What is required: Each entry should be duplicated exactly, with no line missing.

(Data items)
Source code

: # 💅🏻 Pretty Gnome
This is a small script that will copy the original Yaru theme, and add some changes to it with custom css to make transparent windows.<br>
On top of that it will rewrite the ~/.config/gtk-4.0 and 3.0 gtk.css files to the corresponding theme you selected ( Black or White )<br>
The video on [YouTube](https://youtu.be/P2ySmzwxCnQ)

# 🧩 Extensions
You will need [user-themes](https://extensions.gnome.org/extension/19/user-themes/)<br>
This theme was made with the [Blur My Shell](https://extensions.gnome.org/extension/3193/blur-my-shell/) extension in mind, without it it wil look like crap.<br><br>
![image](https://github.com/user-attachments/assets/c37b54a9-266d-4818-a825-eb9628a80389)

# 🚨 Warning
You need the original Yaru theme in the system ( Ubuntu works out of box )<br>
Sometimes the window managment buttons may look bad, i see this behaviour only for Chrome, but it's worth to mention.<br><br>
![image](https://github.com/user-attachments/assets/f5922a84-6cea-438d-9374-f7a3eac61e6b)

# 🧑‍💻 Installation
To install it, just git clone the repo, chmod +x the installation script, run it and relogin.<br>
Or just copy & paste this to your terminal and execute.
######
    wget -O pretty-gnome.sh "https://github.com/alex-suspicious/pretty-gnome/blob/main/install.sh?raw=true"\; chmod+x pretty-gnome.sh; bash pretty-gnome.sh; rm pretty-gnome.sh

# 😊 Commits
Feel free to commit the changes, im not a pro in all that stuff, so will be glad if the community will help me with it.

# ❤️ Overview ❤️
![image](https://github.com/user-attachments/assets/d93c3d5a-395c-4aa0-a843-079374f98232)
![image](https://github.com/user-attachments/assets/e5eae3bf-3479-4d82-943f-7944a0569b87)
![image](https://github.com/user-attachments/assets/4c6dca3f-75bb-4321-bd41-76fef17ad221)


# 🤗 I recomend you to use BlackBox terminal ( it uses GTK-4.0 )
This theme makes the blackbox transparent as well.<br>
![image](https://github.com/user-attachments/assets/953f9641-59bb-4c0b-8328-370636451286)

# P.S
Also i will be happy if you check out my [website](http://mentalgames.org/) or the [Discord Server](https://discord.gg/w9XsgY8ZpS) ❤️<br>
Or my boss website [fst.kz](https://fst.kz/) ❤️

Problem solution:
Source code

: # 💅🏻 Pretty Gnome
This is a small script that will copy the original Yaru theme, and add some changes to it with custom css to make transparent windows.<br>
On top of that it will rewrite the ~/.config/gtk-4.0 and 3.0 gtk.css files to the corresponding theme you selected ( Black or White )<br>
The video on [YouTube](https://youtu.be/P2ySmzwxCnQ)

# 🧩 Extensions
You will need [user-themes](https://extensions.gnome.org/extension/19/user-themes/)<br>
This theme was made with the [Blur My Shell](https://extensions.gnome.org/extension/3193/blur-my-shell/) extension in mind, without it it wil look like crap.<br><br>
![image](https://github.com/user-attachments/assets/c37b54a9-266d-4818-a825-eb9628a80389)

# 🚨 Warning
You need the original Yaru theme in the system ( Ubuntu works out of box )<br>
Sometimes the window managment buttons may look bad, i see this behaviour only for Chrome, but it's worth to mention.<br><br>
![image](https://github.com/user-attachments/assets/f5922a84-6cea-438d-9374-f7a3eac61e6b)

# 🧑‍💻 Installation
To install it, just git clone the repo, chmod +x the installation script, run it and relogin.<br>
Or just copy & paste this to your terminal and execute.
######
    wget -O pretty-gnome.sh "https://github.com/alex-suspicious/pretty-gnome/blob/main/install.sh?raw=true"\; chmod+x pretty-gnome.sh; bash pretty-gnome.sh; rm pretty-gnome.sh

# 😊 Commits
Feel free to commit the changes, im not a pro in all that stuff, so will be glad if the community will help me with it.

# ❤️ Overview ❤️
![image](https://github.com/user-attachments/assets/d93c3d5a-395c-4aa0-a843-079374f98232)
![image](https://github.com/user-attachments/assets/e5eae3bf-3479-4d82-943f-7944a0569b87)
![image](https://github.com/user-attachments/assets/4c6dca3f-75bb-4321-bd41-76fef17ad221)


# 🤗 I recomend you to use BlackBox terminal ( it uses GTK-4.0 )
This theme makes the blackbox transparent as well.<br>
![image](https://github.com/user-attachments/assets/953f9641-59bb-4c0b-8328-370636451286)

# P.S
Also i will be happy if you check out my [website](http://mentalgames.org/) or the [Discord Server](https://discord.gg/w9XsgY8ZpS) ❤️<br>
Or my boss website [fst.kz](https://fst.kz/) ❤️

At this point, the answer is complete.